INSTRUCTIONS TO FOLLOW => Among the records below, how many lines contain the word "status"? The answer is a single number.

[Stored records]

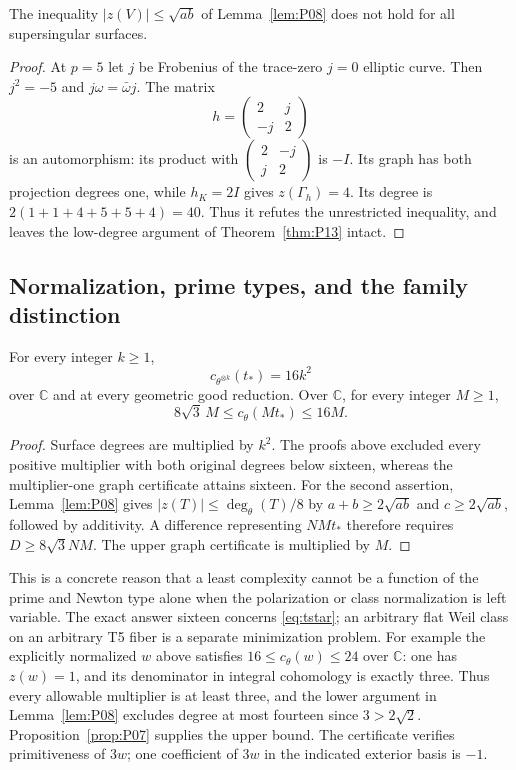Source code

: \begin{proposition}
\label{prop:P14}
The inequality $|z(V)|\leq\sqrt{ab}$ of Lemma~\ref{lem:P08} does not hold for all supersingular surfaces.
\end{proposition}
\begin{proof}
At $p=5$ let $j$ be Frobenius of the trace-zero $j=0$ elliptic curve.  Then $j^2=-5$ and $j\omega=\bar\omega j$.  The matrix
\[
 h=\begin{pmatrix}2&j\\-j&2\end{pmatrix}
\]
is an automorphism: its product with $\left(\begin{smallmatrix}2&-j\\j&2\end{smallmatrix}\right)$ is $-I$.  Its graph has both projection degrees one, while $h_K=2I$ gives $z(\Gamma_h)=4$.  Its degree is $2(1+1+4+5+5+4)=40$.  Thus it refutes the unrestricted inequality, and leaves the low-degree argument of Theorem~\ref{thm:P13} intact.
\end{proof}

\subsection{Normalization, prime types, and the family distinction}

\begin{corollary}
\label{cor:P12}
For every integer $k\geq1$,
\[
 c_{\theta^{\otimes k}}(t_*)=16k^2
\]
over $\mathbb C$ and at every geometric good reduction.  Over $\mathbb C$, for every integer $M\geq1$,
\[
 8\sqrt3\,M\leq c_\theta(Mt_*)\leq16M.
\]
\end{corollary}
\begin{proof}
Surface degrees are multiplied by $k^2$.  The proofs above excluded every positive multiplier with both original degrees below sixteen, whereas the multiplier-one graph certificate attains sixteen.  For the second assertion, Lemma~\ref{lem:P08} gives $|z(T)|\leq\deg_\theta(T)/8$ by $a+b\geq2\sqrt{ab}$ and $c\geq2\sqrt{ab}$, followed by additivity.  A difference representing $NMt_*$ therefore requires $D\geq8\sqrt3 NM$.  The upper graph certificate is multiplied by $M$.
\end{proof}

This is a concrete reason that a least complexity cannot be a function of the prime and Newton type alone when the polarization or class normalization is left variable.  The exact answer sixteen concerns \eqref{eq:tstar}; an arbitrary flat Weil class on an arbitrary T5 fiber is a separate minimization problem.  For example the explicitly normalized $w$ above satisfies $16\leq c_\theta(w)\leq24$ over $\mathbb C$: one has $z(w)=1$, and its denominator in integral cohomology is exactly three.  Thus every allowable multiplier is at least three, and the lower argument in Lemma~\ref{lem:P08} excludes degree at most fourteen since $3>2\sqrt2$.  Proposition~\ref{prop:P07} supplies the upper bound.  The certificate verifies primitiveness of $3w$; one coefficient of $3w$ in the indicated exterior basis is $-1$.

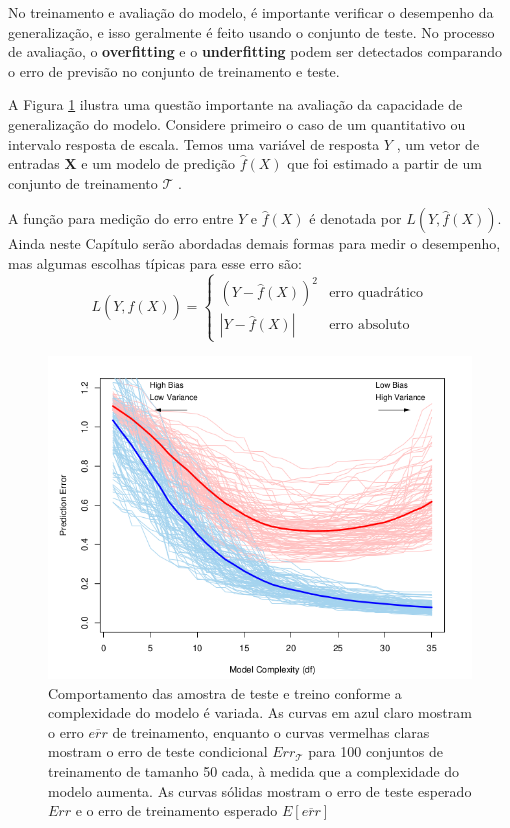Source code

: No treinamento e avaliação do modelo, é importante verificar o desempenho da generalização, e isso geralmente é feito usando o conjunto de teste. No processo de avaliação, o \textbf{overfitting} e o \textbf{underfitting} podem ser detectados comparando o erro de previsão no conjunto de treinamento e teste.

A Figura \ref{fig:bias_variance_comp} ilustra uma questão importante na avaliação da capacidade de generalização do modelo. Considere primeiro o caso de um quantitativo ou intervalo resposta de escala. Temos uma variável de resposta $Y$ , um vetor de entradas $\mathbf{X}$ e um modelo de predição $\hat{f}(X)$ que foi estimado a partir de um conjunto de treinamento $\mathcal{T}$ . 

A função para medição do erro entre $Y$ e $\hat{f}(X)$ é denotada por $L(Y,\hat{f}(X))$. Ainda neste Capítulo serão abordadas demais formas para medir o desempenho, mas algumas escolhas típicas para esse erro são:
\begin{equation}
  L(Y,\hat{f}(X)) =
    \begin{cases}
      {(Y - \hat{f}(X))}^2 & \text{erro quadrático}\\
      |Y - \hat{f}(X)| & \text{erro absoluto}
    \end{cases}       
\end{equation}

\begin{figure}[htb]
 \caption{Comportamento das amostra de teste e treino conforme a complexidade do modelo é variada. As curvas em azul claro mostram o erro $\overline{err}$ de treinamento, enquanto o
curvas vermelhas claras mostram o erro de teste condicional $Err_{\mathcal{T}}$ para 100 conjuntos de treinamento de tamanho 50 cada, à medida que a complexidade do modelo aumenta. As curvas sólidas mostram o  erro de teste esperado $Err$ e o erro de treinamento esperado $E[\overline{err}]$ \cite{hastie}
}
 \label{fig:bias_variance_comp}
 \centering
 \includegraphics[scale=0.5]{images/bias_viariance.png}
\end{figure}

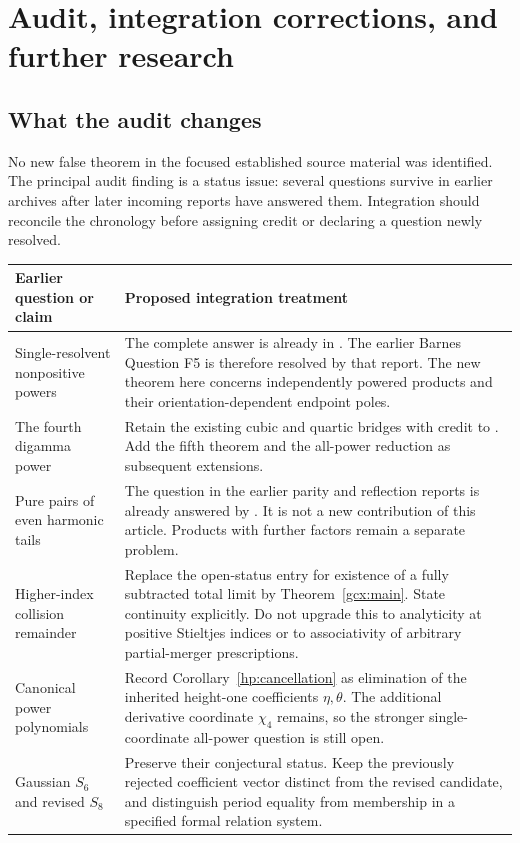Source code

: \documentclass[11pt]{article}
\numberwithin{equation}{section}
\theoremstyle{plain}
\theoremstyle{definition}
\theoremstyle{remark}
\begin{document}
\section{Audit, integration corrections, and further research}
\label{audit:section}

\subsection{What the audit changes}

No new false theorem in the focused established source material was
identified. The principal audit finding is a status issue: several
questions survive in earlier archives after later incoming reports have
answered them. Integration should reconcile the chronology before
assigning credit or declaring a question newly resolved.

\begin{longtable}{>{\raggedright\arraybackslash}p{}
                  >{\raggedright\arraybackslash}p{}}
\toprule
Earlier question or claim & Proposed integration treatment\\
\midrule
\endhead
Single-resolvent nonpositive powers &
The complete answer is already in \cite{repo:quartic}. The earlier
Barnes Question F5 is therefore resolved by that report. The new
theorem here concerns independently powered products and their
orientation-dependent endpoint poles.\\[5pt]
The fourth digamma power &
Retain the existing cubic and quartic bridges with credit to
\cite{repo:cubic,repo:barnes,repo:quartic}. Add the fifth theorem and the
all-power reduction as subsequent extensions.\\[5pt]
Pure pairs of even harmonic tails &
The question in the earlier parity and reflection reports is already
answered by \cite{repo:quartic}. It is not a new contribution of this
article. Products with further factors remain a separate problem.\\[5pt]
Higher-index collision remainder &
Replace the open-status entry for existence of a fully subtracted
total limit by Theorem~\ref{gcx:main}. State continuity explicitly.
Do not upgrade this to analyticity at positive Stieltjes indices or
to associativity of arbitrary partial-merger prescriptions.\\[5pt]
Canonical power polynomials &
Record Corollary~\ref{hp:cancellation} as elimination of the inherited
height-one coefficients $\eta,\theta$. The additional derivative
coordinate $\chi_4$ remains, so the stronger single-coordinate
all-power question is still open.\\[5pt]
Gaussian $S_6$ and revised $S_8$ &
Preserve their conjectural status. Keep the previously rejected
coefficient vector distinct from the revised candidate, and distinguish
period equality from membership in a specified formal relation system.\\
\bottomrule
\end{longtable}
\end{document}
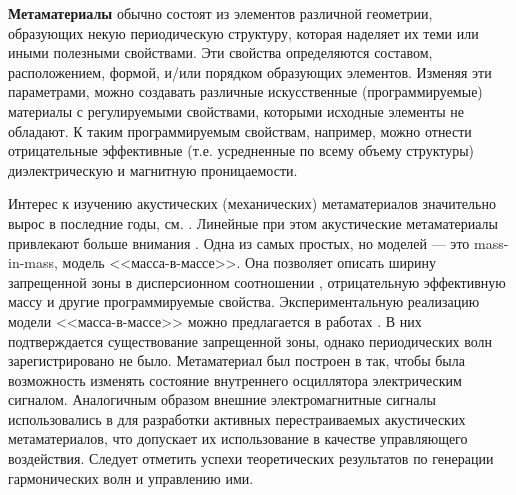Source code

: \textbf{Метаматериалы} обычно состоят из элементов различной геометрии, образующих некую периодическую структуру, которая наделяет их теми или иными полезными свойствами. Эти свойства определяются составом, расположением, формой, и/или порядком образующих элементов. Изменяя эти параметрами, можно создавать различные искусственные (программируемые) материалы с регулируемыми свойствами, которыми исходные элементы не обладают. К таким программируемым свойствам, например, можно отнести отрицательные эффективные (т.е. усредненные по всему объему структуры) диэлектрическую и магнитную проницаемости.

Интерес к изучению акустических (механических) метаматериалов значительно вырос в последние годы, см. \cite{Cummer, Cvet, Huang2010, Ma, muller, delis1, Eremeyev2020, Porubov2019, Erofeev2020}. Линейные при этом акустические метаматериалы привлекают больше внимания \cite{Cvet, Huang2010, muller}. Одна из самых простых, но  моделей --- это mass-in-mass, модель <<масса-в-массе>>. Она позволяет описать ширину запрещенной зоны в дисперсионном соотношении \cite{Cvet, Huang2010}, отрицательную эффективную массу и другие программируемые свойства. 
Экспериментальную реализацию модели <<масса-в-массе>> можно предлагается в работах \cite{Cvet, Yang, Yao2008, Zhou2015}. В них подтверждается существование запрещенной зоны, однако периодических волн зарегистрировано не было. Метаматериал был построен в \cite{Yang} так, чтобы была возможность изменять состояние внутреннего осциллятора электрическим сигналом. Аналогичным образом внешние электромагнитные сигналы использовались в \cite{Chen2014, Xiao2015} для разработки активных перестраиваемых акустических метаматериалов, что допускает их использование в качестве управляющего воздействия. Следует отметить успехи теоретических результатов по генерации гармонических волн и управлению ими.

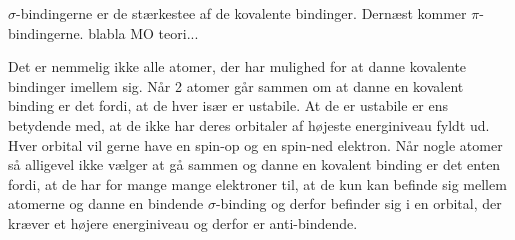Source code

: $\sigma$-bindingerne er de stærkestee af de kovalente bindinger. Dernæst kommer $\pi$-bindingerne. blabla MO teori...


Det er nemmelig ikke alle atomer, der har mulighed for at danne kovalente bindinger imellem sig. Når 2 atomer går sammen om at danne en kovalent binding er det fordi, at de hver især er ustabile. At de er ustabile er ens betydende med, at de ikke har deres orbitaler af højeste energiniveau fyldt ud. Hver orbital vil gerne have en spin-op og en spin-ned elektron. Når nogle atomer så alligevel ikke vælger at gå sammen og danne en kovalent binding er det enten fordi, at de har for mange mange elektroner til, at de kun kan befinde sig mellem atomerne og danne en bindende $\sigma$-binding og derfor befinder sig i en orbital, der kræver et højere energiniveau og derfor er anti-bindende. 


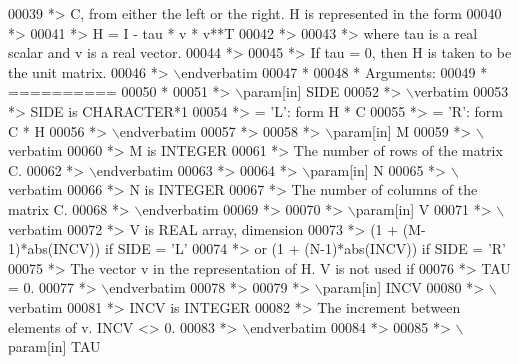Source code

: \begin{DoxyCode}
00039 \textcolor{comment}{*> C, from either the left or the right. H is represented in the form}
00040 \textcolor{comment}{*>}
00041 \textcolor{comment}{*>       H = I - tau * v * v**T}
00042 \textcolor{comment}{*>}
00043 \textcolor{comment}{*> where tau is a real scalar and v is a real vector.}
00044 \textcolor{comment}{*>}
00045 \textcolor{comment}{*> If tau = 0, then H is taken to be the unit matrix.}
00046 \textcolor{comment}{*> \(\backslash\)endverbatim}
00047 \textcolor{comment}{*}
00048 \textcolor{comment}{*  Arguments:}
00049 \textcolor{comment}{*  ==========}
00050 \textcolor{comment}{*}
00051 \textcolor{comment}{*> \(\backslash\)param[in] SIDE}
00052 \textcolor{comment}{*> \(\backslash\)verbatim}
00053 \textcolor{comment}{*>          SIDE is CHARACTER*1}
00054 \textcolor{comment}{*>          = 'L': form  H * C}
00055 \textcolor{comment}{*>          = 'R': form  C * H}
00056 \textcolor{comment}{*> \(\backslash\)endverbatim}
00057 \textcolor{comment}{*>}
00058 \textcolor{comment}{*> \(\backslash\)param[in] M}
00059 \textcolor{comment}{*> \(\backslash\)verbatim}
00060 \textcolor{comment}{*>          M is INTEGER}
00061 \textcolor{comment}{*>          The number of rows of the matrix C.}
00062 \textcolor{comment}{*> \(\backslash\)endverbatim}
00063 \textcolor{comment}{*>}
00064 \textcolor{comment}{*> \(\backslash\)param[in] N}
00065 \textcolor{comment}{*> \(\backslash\)verbatim}
00066 \textcolor{comment}{*>          N is INTEGER}
00067 \textcolor{comment}{*>          The number of columns of the matrix C.}
00068 \textcolor{comment}{*> \(\backslash\)endverbatim}
00069 \textcolor{comment}{*>}
00070 \textcolor{comment}{*> \(\backslash\)param[in] V}
00071 \textcolor{comment}{*> \(\backslash\)verbatim}
00072 \textcolor{comment}{*>          V is REAL array, dimension}
00073 \textcolor{comment}{*>                     (1 + (M-1)*abs(INCV)) if SIDE = 'L'}
00074 \textcolor{comment}{*>                  or (1 + (N-1)*abs(INCV)) if SIDE = 'R'}
00075 \textcolor{comment}{*>          The vector v in the representation of H. V is not used if}
00076 \textcolor{comment}{*>          TAU = 0.}
00077 \textcolor{comment}{*> \(\backslash\)endverbatim}
00078 \textcolor{comment}{*>}
00079 \textcolor{comment}{*> \(\backslash\)param[in] INCV}
00080 \textcolor{comment}{*> \(\backslash\)verbatim}
00081 \textcolor{comment}{*>          INCV is INTEGER}
00082 \textcolor{comment}{*>          The increment between elements of v. INCV <> 0.}
00083 \textcolor{comment}{*> \(\backslash\)endverbatim}
00084 \textcolor{comment}{*>}
00085 \textcolor{comment}{*> \(\backslash\)param[in] TAU}

\end{DoxyCode}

SOLUTION TO THIS TASK => 3